Religious Studies majors don’t engineer bird safe glass (I’m so glad someone does!), but they do help the world see misleading reflections, one pane at a time. And they also help us gaze through windows into other worlds to find both ourselves and something different from ourselves. A bird oracle (what Evans-Pritchard called a “poison oracle”) is both a technique for receiving otherwise hidden information and a way of re-building human relations in a context of rupture. Murmuration is a cascading, impossibly coordinated movement of a flock of birds through the sky and also a pattern that, if you were an ancient Roman, might reveal what the gods have been planning. A window is a place from which to gaze outward and also a barrier that keeps out rain that might otherwise fall from the heavens and flood the earth. A window is a word and a narrow opening through which one might gaze into the deepest of thoughts, glimpsing the seen and the unseen. And these are just a few of the ways birds and windows show up in the religions we study together.
Our Majors have spent their time at Duke learning how to see through different kinds of windows, reflecting on the efforts of human collectivities to make sense of intricate and complex worlds. They have poured their energies into making Duke, Durham, North Carolina, and our larger global home a place where humanity can thrive together in what Martin Luther King Jr. called “the beloved community.” They have made music and written articles. They have given speeches and claimed their necessary voice. They have helped one another and been kind. They have been co-learners with their professors and fellow students. They have written award-winning theses and also won so many awards! (You’ll hear more about that later.) These students have transformed Duke and us and we are so grateful to you, their families and friends, for sharing them with us for a little while. We have delighted in their song but it’s time for us to let them go.

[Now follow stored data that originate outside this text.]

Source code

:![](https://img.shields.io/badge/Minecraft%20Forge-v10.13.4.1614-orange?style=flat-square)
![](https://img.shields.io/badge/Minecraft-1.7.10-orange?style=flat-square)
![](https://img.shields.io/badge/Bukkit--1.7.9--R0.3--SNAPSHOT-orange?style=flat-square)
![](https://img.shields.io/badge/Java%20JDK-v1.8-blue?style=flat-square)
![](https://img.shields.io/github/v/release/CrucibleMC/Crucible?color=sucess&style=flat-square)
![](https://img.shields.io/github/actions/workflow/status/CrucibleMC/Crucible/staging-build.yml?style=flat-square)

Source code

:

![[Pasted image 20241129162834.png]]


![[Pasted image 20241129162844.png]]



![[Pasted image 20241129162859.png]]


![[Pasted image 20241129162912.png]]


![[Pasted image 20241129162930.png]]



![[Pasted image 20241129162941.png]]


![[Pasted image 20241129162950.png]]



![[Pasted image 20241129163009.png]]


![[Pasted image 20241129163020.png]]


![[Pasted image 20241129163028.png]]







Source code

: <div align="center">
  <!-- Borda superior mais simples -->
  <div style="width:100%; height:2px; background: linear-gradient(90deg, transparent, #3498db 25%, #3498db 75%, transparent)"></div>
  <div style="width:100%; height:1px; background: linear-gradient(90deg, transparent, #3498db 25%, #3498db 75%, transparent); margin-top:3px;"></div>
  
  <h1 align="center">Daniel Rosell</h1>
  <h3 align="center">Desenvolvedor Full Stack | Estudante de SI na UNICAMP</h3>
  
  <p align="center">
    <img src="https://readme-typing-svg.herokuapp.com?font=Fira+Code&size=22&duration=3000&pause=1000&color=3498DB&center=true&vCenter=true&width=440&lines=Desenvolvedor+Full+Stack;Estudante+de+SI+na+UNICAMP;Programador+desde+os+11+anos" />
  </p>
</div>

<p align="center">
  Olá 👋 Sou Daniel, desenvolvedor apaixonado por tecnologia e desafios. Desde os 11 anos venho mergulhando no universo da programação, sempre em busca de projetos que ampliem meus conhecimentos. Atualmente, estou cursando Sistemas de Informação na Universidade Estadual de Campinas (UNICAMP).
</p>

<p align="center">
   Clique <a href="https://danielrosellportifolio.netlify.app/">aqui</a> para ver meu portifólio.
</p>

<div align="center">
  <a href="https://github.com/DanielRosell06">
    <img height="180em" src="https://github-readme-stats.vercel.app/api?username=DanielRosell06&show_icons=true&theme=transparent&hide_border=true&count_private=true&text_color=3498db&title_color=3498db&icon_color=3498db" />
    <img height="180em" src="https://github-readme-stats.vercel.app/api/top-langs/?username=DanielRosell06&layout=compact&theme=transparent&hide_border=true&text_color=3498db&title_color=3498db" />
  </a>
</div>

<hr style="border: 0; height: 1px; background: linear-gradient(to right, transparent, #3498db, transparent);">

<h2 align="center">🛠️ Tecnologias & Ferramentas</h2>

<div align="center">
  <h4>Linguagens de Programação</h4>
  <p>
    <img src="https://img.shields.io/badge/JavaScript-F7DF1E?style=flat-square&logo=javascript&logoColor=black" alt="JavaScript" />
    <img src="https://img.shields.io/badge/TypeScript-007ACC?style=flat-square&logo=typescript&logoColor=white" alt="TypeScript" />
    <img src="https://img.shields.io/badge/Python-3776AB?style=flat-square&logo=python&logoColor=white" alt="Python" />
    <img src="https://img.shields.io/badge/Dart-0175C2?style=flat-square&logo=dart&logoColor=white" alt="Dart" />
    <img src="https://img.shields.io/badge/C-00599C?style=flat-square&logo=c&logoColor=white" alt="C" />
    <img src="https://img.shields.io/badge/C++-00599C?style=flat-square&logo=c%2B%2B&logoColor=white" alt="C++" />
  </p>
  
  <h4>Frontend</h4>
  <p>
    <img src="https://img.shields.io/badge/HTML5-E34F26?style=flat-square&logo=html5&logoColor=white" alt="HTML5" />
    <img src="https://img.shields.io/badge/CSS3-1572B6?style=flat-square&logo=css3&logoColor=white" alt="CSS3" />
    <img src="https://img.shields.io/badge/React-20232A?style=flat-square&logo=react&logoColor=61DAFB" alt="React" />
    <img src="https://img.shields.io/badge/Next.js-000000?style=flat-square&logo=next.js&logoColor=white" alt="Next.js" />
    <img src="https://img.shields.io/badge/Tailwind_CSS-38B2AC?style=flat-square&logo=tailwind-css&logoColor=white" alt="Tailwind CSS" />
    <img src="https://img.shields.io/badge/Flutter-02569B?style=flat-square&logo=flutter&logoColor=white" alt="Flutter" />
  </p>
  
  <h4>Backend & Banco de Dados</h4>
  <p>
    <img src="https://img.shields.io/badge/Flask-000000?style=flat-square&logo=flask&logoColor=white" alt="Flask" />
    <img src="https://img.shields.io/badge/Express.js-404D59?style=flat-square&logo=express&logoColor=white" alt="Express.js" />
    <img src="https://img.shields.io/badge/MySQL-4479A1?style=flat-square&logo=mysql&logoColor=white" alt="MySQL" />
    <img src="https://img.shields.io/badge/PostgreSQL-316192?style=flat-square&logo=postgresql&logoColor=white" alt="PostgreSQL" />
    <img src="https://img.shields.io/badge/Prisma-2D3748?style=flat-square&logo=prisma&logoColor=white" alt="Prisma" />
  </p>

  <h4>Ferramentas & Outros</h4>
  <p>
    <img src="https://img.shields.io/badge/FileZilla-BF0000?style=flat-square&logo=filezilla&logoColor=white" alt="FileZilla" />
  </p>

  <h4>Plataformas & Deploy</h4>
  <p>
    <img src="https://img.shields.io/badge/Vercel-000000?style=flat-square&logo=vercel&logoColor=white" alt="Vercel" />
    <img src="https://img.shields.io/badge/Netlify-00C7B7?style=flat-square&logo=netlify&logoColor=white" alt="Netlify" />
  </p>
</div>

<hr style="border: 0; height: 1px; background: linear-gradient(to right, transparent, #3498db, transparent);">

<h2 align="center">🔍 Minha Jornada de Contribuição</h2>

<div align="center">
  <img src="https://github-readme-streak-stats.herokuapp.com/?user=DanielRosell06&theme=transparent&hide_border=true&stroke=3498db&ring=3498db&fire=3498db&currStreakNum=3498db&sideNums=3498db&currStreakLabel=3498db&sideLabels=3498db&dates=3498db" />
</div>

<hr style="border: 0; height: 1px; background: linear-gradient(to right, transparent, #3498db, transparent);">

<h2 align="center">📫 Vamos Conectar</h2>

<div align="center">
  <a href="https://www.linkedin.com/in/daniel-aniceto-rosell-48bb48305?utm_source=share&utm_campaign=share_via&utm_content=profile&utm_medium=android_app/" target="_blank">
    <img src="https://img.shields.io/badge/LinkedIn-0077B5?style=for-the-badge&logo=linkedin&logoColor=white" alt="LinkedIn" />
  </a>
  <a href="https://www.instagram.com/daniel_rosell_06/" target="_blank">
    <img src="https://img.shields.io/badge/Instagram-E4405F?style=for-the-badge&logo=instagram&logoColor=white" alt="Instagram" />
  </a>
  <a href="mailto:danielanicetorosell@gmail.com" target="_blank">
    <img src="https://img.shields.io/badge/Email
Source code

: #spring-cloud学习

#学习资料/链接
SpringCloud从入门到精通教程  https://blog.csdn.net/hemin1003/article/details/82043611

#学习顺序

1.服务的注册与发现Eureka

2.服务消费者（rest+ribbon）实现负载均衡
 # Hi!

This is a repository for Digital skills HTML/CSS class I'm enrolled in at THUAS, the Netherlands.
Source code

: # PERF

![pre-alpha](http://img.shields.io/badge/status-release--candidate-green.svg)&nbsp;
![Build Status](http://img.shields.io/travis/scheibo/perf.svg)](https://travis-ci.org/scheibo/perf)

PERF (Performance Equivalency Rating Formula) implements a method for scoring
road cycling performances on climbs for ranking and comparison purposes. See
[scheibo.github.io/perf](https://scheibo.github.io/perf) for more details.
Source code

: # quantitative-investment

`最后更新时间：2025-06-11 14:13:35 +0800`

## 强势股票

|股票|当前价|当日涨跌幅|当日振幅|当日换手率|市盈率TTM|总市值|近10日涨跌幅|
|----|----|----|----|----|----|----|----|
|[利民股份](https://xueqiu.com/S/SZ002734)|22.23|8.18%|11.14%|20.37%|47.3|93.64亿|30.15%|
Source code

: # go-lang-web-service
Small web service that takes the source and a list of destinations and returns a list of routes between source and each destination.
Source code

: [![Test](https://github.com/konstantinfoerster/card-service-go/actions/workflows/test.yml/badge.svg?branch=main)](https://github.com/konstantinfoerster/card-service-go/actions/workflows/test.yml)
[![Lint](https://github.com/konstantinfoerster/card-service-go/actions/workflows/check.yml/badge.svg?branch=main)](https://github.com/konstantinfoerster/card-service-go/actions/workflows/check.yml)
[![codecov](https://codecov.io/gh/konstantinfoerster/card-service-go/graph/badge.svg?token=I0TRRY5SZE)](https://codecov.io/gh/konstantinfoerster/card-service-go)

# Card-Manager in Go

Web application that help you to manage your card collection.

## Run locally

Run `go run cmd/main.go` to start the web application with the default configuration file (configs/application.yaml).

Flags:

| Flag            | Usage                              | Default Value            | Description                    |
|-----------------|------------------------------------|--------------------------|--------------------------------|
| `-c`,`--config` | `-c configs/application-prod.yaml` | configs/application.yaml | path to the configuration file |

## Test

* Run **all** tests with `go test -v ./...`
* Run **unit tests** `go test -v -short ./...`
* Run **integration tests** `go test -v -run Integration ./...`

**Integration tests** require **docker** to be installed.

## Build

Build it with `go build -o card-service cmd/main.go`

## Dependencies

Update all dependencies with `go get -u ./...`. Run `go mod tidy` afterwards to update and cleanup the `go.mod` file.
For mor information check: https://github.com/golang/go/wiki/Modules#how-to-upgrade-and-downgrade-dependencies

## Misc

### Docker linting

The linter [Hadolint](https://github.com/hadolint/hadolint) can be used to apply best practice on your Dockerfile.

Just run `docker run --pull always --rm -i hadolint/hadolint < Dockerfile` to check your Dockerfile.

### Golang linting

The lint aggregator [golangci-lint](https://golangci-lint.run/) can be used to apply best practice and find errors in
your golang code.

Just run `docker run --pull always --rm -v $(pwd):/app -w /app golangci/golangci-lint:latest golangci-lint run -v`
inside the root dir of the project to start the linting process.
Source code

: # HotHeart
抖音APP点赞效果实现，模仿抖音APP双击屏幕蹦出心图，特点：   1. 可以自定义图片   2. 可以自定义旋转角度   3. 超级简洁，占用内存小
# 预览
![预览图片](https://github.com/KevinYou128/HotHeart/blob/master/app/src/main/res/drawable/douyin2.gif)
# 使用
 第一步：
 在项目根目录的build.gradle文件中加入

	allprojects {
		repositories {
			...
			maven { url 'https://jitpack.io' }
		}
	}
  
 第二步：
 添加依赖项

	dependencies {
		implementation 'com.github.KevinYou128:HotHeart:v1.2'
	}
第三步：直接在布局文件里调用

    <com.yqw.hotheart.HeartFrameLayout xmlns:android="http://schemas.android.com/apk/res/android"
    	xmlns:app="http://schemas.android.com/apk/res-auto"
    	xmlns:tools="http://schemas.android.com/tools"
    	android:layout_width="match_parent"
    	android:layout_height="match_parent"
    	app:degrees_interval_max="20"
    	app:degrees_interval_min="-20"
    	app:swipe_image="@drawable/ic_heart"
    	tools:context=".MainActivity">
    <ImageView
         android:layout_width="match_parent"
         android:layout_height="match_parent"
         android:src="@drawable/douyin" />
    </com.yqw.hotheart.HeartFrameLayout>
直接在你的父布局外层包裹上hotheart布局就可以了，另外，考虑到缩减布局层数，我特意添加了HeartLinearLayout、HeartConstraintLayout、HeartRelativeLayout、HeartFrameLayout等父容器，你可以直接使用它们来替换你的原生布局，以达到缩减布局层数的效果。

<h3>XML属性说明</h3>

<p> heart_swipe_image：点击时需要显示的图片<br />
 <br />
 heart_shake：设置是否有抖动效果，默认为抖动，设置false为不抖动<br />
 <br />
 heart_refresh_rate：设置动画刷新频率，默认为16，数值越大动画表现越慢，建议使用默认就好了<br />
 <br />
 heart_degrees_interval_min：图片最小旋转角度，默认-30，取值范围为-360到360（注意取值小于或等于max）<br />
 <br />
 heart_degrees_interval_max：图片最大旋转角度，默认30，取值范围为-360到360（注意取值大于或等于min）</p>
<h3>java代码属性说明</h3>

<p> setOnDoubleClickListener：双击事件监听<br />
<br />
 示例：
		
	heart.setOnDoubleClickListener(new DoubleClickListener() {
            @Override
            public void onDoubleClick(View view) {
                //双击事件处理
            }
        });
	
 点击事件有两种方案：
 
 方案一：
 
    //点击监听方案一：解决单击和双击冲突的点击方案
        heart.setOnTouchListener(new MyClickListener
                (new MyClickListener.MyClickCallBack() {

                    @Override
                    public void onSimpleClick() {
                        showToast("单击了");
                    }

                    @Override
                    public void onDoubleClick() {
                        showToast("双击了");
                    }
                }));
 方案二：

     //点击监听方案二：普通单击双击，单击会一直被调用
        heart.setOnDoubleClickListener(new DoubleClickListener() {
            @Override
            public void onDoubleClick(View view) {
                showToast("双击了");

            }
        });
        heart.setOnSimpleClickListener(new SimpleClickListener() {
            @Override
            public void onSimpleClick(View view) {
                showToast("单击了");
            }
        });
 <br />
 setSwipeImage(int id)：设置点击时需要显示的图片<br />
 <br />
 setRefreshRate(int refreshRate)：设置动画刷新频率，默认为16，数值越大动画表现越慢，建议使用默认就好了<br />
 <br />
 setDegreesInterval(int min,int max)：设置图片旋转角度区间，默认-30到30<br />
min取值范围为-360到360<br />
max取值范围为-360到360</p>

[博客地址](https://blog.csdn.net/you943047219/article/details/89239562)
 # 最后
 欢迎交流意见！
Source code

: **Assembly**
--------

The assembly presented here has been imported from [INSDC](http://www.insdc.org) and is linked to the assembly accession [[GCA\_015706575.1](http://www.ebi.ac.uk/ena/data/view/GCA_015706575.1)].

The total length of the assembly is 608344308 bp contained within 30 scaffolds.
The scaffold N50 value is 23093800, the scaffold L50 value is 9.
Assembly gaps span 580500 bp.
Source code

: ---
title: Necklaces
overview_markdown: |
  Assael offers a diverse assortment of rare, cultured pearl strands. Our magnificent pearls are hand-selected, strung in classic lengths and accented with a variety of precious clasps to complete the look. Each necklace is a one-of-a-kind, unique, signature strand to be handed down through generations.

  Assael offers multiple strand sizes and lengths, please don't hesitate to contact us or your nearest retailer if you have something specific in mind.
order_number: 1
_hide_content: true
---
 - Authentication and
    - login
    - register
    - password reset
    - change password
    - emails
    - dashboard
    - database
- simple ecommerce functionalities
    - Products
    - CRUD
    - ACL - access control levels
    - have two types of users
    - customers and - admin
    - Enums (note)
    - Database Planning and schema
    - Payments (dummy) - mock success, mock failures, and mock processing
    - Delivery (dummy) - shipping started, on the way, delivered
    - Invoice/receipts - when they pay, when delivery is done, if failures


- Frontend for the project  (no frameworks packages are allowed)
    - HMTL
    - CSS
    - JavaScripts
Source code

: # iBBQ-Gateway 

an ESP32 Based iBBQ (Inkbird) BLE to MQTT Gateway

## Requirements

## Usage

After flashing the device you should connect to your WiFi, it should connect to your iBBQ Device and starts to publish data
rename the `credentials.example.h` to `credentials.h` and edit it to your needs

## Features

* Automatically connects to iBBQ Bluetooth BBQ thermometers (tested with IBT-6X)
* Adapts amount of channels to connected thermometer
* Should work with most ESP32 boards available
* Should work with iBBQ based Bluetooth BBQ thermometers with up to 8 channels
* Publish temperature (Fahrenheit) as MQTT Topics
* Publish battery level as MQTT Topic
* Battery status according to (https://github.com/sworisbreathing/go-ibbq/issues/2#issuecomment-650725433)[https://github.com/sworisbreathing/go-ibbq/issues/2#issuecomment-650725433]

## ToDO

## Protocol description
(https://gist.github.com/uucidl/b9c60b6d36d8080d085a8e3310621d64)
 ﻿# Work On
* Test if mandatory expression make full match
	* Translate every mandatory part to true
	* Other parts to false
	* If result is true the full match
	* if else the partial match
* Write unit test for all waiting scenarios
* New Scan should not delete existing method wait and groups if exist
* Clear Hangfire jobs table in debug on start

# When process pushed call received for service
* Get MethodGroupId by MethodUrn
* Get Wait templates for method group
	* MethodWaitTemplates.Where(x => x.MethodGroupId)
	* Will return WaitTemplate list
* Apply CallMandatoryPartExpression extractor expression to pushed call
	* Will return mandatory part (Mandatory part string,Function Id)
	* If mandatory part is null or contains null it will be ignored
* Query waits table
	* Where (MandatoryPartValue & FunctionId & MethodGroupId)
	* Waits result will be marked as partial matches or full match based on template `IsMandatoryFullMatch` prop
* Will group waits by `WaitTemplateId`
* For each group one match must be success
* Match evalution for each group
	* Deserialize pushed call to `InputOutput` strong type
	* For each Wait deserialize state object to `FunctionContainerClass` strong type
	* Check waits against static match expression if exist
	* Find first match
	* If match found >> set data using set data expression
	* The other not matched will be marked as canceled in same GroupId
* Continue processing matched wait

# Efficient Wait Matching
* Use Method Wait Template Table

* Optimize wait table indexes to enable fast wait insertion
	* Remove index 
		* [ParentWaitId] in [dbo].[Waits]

It’s early May and the thrushes are winging their way back north over mountains and rivers, cities and towns, farms and forests to find they places they know below. Our students will head north and east, south and west, far and near, where they will find a new place to build a nest, sing a song, and greet the day. To get to this place, they worked so hard, supported by those who nurtured them into life and took the time to teach them to sing. Knowing these students, here’s what I know about what is going to happen next: When they come upon a stunned bird, they will sit calmly beside it quietly waiting for it to fly and rejoicing when it does. When they see a window that is not a window but a death trap, they will say and do something about it. Looking through windows, they will see the sky. Stunned silences, they know, though appropriate in the face of a stunning year, must be broken. Thank you Tatayana and Julia, Caleb and Schuyler, and of course Morgan, whom I know the best. Good luck! Stay in touch! Fly back to visit! We miss you already.